Jonathan Bennett (born May 4, 1965) is an American racing driver with residence in Charlotte, North Carolina. Bennett competes in the WeatherTech SportsCar Championship for his own team, CORE Autosport.

Racing career
Bennett competed for CORE Autosport in 2014, in the new United SportsCar Championship, driving the No. 54 PC car with Colin Braun. He and co-drivers Braun, James Gué and Mark Wilkins won the season-opening Rolex 24 at Daytona in the PC class followed by the 12 Hours of Sebring.
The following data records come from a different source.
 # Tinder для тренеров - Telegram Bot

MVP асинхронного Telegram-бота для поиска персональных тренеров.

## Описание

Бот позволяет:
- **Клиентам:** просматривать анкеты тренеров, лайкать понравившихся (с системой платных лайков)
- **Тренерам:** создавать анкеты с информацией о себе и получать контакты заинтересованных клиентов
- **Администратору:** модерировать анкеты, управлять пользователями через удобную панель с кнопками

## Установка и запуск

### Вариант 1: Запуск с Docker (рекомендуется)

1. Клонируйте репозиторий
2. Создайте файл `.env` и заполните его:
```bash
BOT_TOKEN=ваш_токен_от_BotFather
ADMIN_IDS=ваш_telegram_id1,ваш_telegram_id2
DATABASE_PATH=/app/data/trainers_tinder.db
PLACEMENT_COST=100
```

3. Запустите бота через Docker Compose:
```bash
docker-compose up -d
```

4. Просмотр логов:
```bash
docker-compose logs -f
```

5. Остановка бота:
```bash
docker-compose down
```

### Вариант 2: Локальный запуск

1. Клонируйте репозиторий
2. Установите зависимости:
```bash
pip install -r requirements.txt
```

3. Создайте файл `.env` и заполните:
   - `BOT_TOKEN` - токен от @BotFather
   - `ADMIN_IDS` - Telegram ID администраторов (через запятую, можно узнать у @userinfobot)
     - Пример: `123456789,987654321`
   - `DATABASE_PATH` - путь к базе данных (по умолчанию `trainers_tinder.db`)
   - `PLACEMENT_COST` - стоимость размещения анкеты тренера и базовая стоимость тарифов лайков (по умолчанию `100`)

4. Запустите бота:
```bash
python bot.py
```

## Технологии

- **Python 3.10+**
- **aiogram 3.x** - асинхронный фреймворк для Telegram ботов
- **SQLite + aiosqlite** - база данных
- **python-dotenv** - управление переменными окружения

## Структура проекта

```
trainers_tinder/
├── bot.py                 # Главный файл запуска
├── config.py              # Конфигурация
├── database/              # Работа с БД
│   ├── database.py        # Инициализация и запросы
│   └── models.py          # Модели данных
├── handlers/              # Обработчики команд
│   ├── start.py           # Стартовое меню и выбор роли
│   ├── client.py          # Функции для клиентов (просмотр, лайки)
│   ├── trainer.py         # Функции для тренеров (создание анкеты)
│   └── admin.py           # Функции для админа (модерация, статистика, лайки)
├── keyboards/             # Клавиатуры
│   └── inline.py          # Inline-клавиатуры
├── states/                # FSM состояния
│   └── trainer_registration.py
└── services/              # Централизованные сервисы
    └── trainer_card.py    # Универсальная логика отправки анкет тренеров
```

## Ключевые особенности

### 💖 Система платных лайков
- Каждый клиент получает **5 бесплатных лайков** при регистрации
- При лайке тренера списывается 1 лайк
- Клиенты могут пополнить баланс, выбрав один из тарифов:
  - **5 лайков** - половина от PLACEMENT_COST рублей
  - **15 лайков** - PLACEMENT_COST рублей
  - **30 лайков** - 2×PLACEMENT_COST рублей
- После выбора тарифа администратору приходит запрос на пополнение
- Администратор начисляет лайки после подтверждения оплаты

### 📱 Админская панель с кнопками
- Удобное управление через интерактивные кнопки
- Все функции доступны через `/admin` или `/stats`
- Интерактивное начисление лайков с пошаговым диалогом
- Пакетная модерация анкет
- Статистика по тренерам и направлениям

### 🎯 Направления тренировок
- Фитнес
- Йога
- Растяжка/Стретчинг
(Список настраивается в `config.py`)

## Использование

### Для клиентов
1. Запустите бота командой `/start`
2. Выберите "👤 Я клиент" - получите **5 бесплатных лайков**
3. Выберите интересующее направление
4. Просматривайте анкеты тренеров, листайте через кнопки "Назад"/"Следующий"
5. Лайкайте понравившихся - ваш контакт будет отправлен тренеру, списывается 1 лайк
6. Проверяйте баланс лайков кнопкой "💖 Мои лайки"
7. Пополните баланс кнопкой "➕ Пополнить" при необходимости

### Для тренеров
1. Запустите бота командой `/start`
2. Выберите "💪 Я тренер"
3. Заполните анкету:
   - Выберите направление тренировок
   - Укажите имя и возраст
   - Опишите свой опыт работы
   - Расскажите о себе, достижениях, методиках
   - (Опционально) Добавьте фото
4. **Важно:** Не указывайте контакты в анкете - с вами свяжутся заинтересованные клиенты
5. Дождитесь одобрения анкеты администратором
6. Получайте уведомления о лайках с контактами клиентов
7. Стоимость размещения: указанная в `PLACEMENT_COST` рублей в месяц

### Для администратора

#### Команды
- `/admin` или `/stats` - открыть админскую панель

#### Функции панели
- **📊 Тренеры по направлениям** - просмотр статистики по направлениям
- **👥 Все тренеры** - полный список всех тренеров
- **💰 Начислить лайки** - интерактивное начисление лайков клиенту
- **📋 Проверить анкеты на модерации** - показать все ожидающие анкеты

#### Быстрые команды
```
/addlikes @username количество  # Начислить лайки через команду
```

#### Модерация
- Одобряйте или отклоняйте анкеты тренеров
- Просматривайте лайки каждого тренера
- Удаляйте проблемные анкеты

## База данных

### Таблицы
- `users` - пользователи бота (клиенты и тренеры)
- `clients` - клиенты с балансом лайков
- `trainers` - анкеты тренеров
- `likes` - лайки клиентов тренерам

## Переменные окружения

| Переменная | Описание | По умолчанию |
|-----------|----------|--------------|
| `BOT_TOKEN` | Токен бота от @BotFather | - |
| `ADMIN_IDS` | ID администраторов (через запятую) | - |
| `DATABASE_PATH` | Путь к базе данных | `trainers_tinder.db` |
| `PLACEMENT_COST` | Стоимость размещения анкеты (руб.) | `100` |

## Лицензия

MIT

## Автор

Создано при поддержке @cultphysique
Bennett and Braun went on to win races at Kansas Speedway and Watkins Glen International, propelling them to the 2014 PC Drivers' Championship and PC Team Championship as well as the newly created Tequila Patrón North American Endurance Cup. Bennett and Braun's success continued into 2015, where once again they claimed the PC Driver Championship in conjunction with CORE's PC Team Championship.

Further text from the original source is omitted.